Many homeopaths are reluctant to treat age related macular degeneration for several reasons. First, there is a poor understanding of the pathology and its affect on the visual system. Second is the belief that only a specialist should treat this serious disorder, and lastly is the belief this condition will not respond to homeopathy-it is an incurable state.
Since there is no effective allopathic treatment, why not try homeopathy? The homeopathic treatment of macular degeneration is a unique opportunity for homeopaths. I would like to share my experiences using homeopathy in the treatment of this disorder.
Definition of Age Related Macular Degeneration (ARMD)

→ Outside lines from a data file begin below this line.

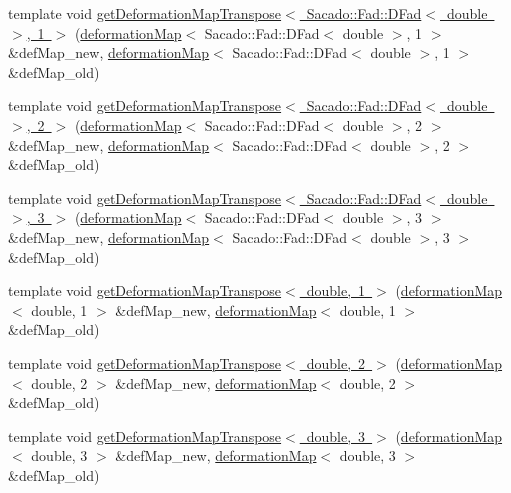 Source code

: \begin{DoxyCompactItemize}
\item 
template void \mbox{\hyperlink{function_evaluations_8cc_a57b94bf3e5309492433be576f3e57c03}{get\+Deformation\+Map\+Transpose$<$ Sacado\+::\+Fad\+::\+D\+Fad$<$ double $>$, 1 $>$}} (\mbox{\hyperlink{structdeformation_map}{deformation\+Map}}$<$ Sacado\+::\+Fad\+::\+D\+Fad$<$ double $>$, 1 $>$ \&def\+Map\+\_\+new, \mbox{\hyperlink{structdeformation_map}{deformation\+Map}}$<$ Sacado\+::\+Fad\+::\+D\+Fad$<$ double $>$, 1 $>$ \&def\+Map\+\_\+old)
\item 
template void \mbox{\hyperlink{function_evaluations_8cc_a4ddf5fdc58a19c93899099e38e4a2125}{get\+Deformation\+Map\+Transpose$<$ Sacado\+::\+Fad\+::\+D\+Fad$<$ double $>$, 2 $>$}} (\mbox{\hyperlink{structdeformation_map}{deformation\+Map}}$<$ Sacado\+::\+Fad\+::\+D\+Fad$<$ double $>$, 2 $>$ \&def\+Map\+\_\+new, \mbox{\hyperlink{structdeformation_map}{deformation\+Map}}$<$ Sacado\+::\+Fad\+::\+D\+Fad$<$ double $>$, 2 $>$ \&def\+Map\+\_\+old)
\item 
template void \mbox{\hyperlink{function_evaluations_8cc_afa134cc0a430399a7c20d2d82dd652bb}{get\+Deformation\+Map\+Transpose$<$ Sacado\+::\+Fad\+::\+D\+Fad$<$ double $>$, 3 $>$}} (\mbox{\hyperlink{structdeformation_map}{deformation\+Map}}$<$ Sacado\+::\+Fad\+::\+D\+Fad$<$ double $>$, 3 $>$ \&def\+Map\+\_\+new, \mbox{\hyperlink{structdeformation_map}{deformation\+Map}}$<$ Sacado\+::\+Fad\+::\+D\+Fad$<$ double $>$, 3 $>$ \&def\+Map\+\_\+old)
\item 
template void \mbox{\hyperlink{function_evaluations_8cc_a7e7354d28657df00b72c866eccede24a}{get\+Deformation\+Map\+Transpose$<$ double, 1 $>$}} (\mbox{\hyperlink{structdeformation_map}{deformation\+Map}}$<$ double, 1 $>$ \&def\+Map\+\_\+new, \mbox{\hyperlink{structdeformation_map}{deformation\+Map}}$<$ double, 1 $>$ \&def\+Map\+\_\+old)
\item 
template void \mbox{\hyperlink{function_evaluations_8cc_a06a40fe8ccce6ea8a8005e65e4495a90}{get\+Deformation\+Map\+Transpose$<$ double, 2 $>$}} (\mbox{\hyperlink{structdeformation_map}{deformation\+Map}}$<$ double, 2 $>$ \&def\+Map\+\_\+new, \mbox{\hyperlink{structdeformation_map}{deformation\+Map}}$<$ double, 2 $>$ \&def\+Map\+\_\+old)
\item 
template void \mbox{\hyperlink{function_evaluations_8cc_a867f90eaceee3244d8e5fd5692fe0117}{get\+Deformation\+Map\+Transpose$<$ double, 3 $>$}} (\mbox{\hyperlink{structdeformation_map}{deformation\+Map}}$<$ double, 3 $>$ \&def\+Map\+\_\+new, \mbox{\hyperlink{structdeformation_map}{deformation\+Map}}$<$ double, 3 $>$ \&def\+Map\+\_\+old)

\end{DoxyCompactItemize}
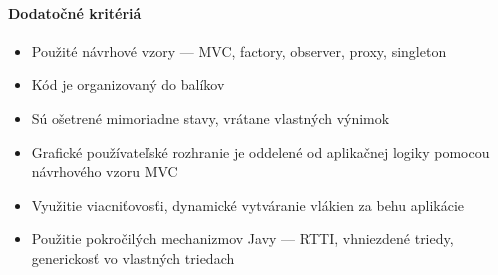 \documentclass[11pt]{article}
\begin{document}
\paragraph{Dodatočné kritériá}
\begin{itemize}
	\item Použité návrhové vzory --- MVC, factory, observer, proxy, singleton
	\item Kód je organizovaný do balíkov
	\item Sú ošetrené mimoriadne stavy, vrátane vlastných výnimok
	\item Grafické používateľské rozhranie je oddelené od aplikačnej logiky
	      pomocou návrhového vzoru MVC
	\item Využitie viacniťovosťi, dynamické vytváranie vlákien za behu aplikácie
	\item Použitie pokročilých mechanizmov Javy --- RTTI, vhniezdené triedy,
	      generickosť vo vlastných triedach
\end{itemize}
\end{document}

Macular degeneration is a pathological condition that occurs in the macular area of the retina. The macula is the area of the retina responsible for central vision or that which gives us the greatest detail in our sight. The pathological changes primarily occur in the choroid (the vascular layer of the eye which lies between the sclera and the retina) and pigmented retinal epithelium (PRE – the layer separates the choroid from the retina). These changes may lead to fluid accumulation, hemorrhage and scar tissue. Loss of central vision occurs, but this rarely produces total blindness because the peripheral vision is preserved. Macular degeneration affects thirteen million Americans. Most of them are over the age of sixty-five, but certain hereditary conditions may cause it to develop in younger individuals. Persons over the age of seventy-five have a thirty percent chance of developing it.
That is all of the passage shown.